RispondiEliminaComunque nonostante il tuo commento "Made You Up" mi ha ispirata tantissimo, vorrei troppo leggerlo - sarà colpa di quella copertina bellissima? *_* Però il fatto che la protagonista abbia solo visioni positive - mi pare di aver capito questo - non significa per forza che la scrittrice sia disinformata o che volesse far credere che la schizofrenia funziona così per tutti. È una malattia molto variegata e che ha molte tipologie diverse, mio padre lavorando in carcere incontrò un tipo che credeva di parlare con Bob Marley e basta, vedeva solo quello. Altri hanno visioni orribili. Insomma, non si sa mai! Io una possibilità gliela do, poi si vedrà. XD
Alex nel libro ha due solo effetti della schizofrenia: il primo è che vede cose e persone che in realtà non ci sono e il secondo è una cosa che lei chiama "paranoia" ma che in realtà non lo è (fare una battuta sul non mangiar e il cibo fatto da altri perché potrebbe esserci il veleno e controllare la stanza prima di entrare non è proprio paranoia). Non so, in genere come è stata trattata la malattia nel libro non è che mi abbia esattamente convinta (e lo dico da laureata in parte in psicologia – ho fatto psicologia del marketing, ma il biennio è uguale per tutti più o meno e ho fatto esami sui disturbi –). Certo, la mia preparazione non è eccellente, ma mi sa neanche quella di Francesca.

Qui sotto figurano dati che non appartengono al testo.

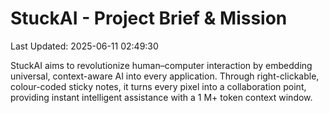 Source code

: # StuckAI - Project Brief & Mission
Last Updated: 2025-06-11 02:49:30

<!-- Droid to populate this summary based on Sections 1.1 (Mission) and 2.1 (Core Concept) of the StuckAI_Creation_Guide_V2.0.md during its first Auto-Update Workflow. For now, it contains the brief summary from the Rules file. -->

StuckAI aims to revolutionize human–computer interaction by embedding universal, context-aware AI into every application. Through right-clickable, colour-coded sticky notes, it turns every pixel into a collaboration point, providing instant intelligent assistance with a 1 M+ token context window.
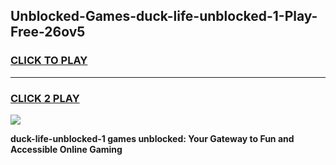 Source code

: 
## Unblocked-Games-duck-life-unblocked-1-Play-Free-26ov5
<h3>
<a href="https://premium76.site?title=duck-life-unblocked-1&ref=18A1">CLICK TO PLAY</a></h3>
<hr>

<h3>
<a href="https://premium76.site?title=duck-life-unblocked-1&ref=18A1">CLICK 2 PLAY</a>
  
</h3>

<a href="https://premium76.site?title=duck-life-unblocked-1&ref=18A1"><img src="https://clearcache.store/games.png"></a>


**duck-life-unblocked-1 games unblocked: Your Gateway to Fun and Accessible Online Gaming**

EliminaComunque mi compiaccio di non essere stata l'unica ad avere questa impressione (per fortuna!). Leggo su Goodreads altra gente che non ha approvato. Se lo becchi, leggilo, se non altro per le bellissime illustrazioni a inizio capitolo (motivo molto valido, mi rendo conto) xD xD Uh, e per la scena delle aragoste.
Anyway, "Tredici" lo conosco perché ne sento parlare da eoni, ma non mi sono mai convinta davvero a leggerlo. Non so perché, a pelle non m'ha mai convinto. Avrò fatto bene?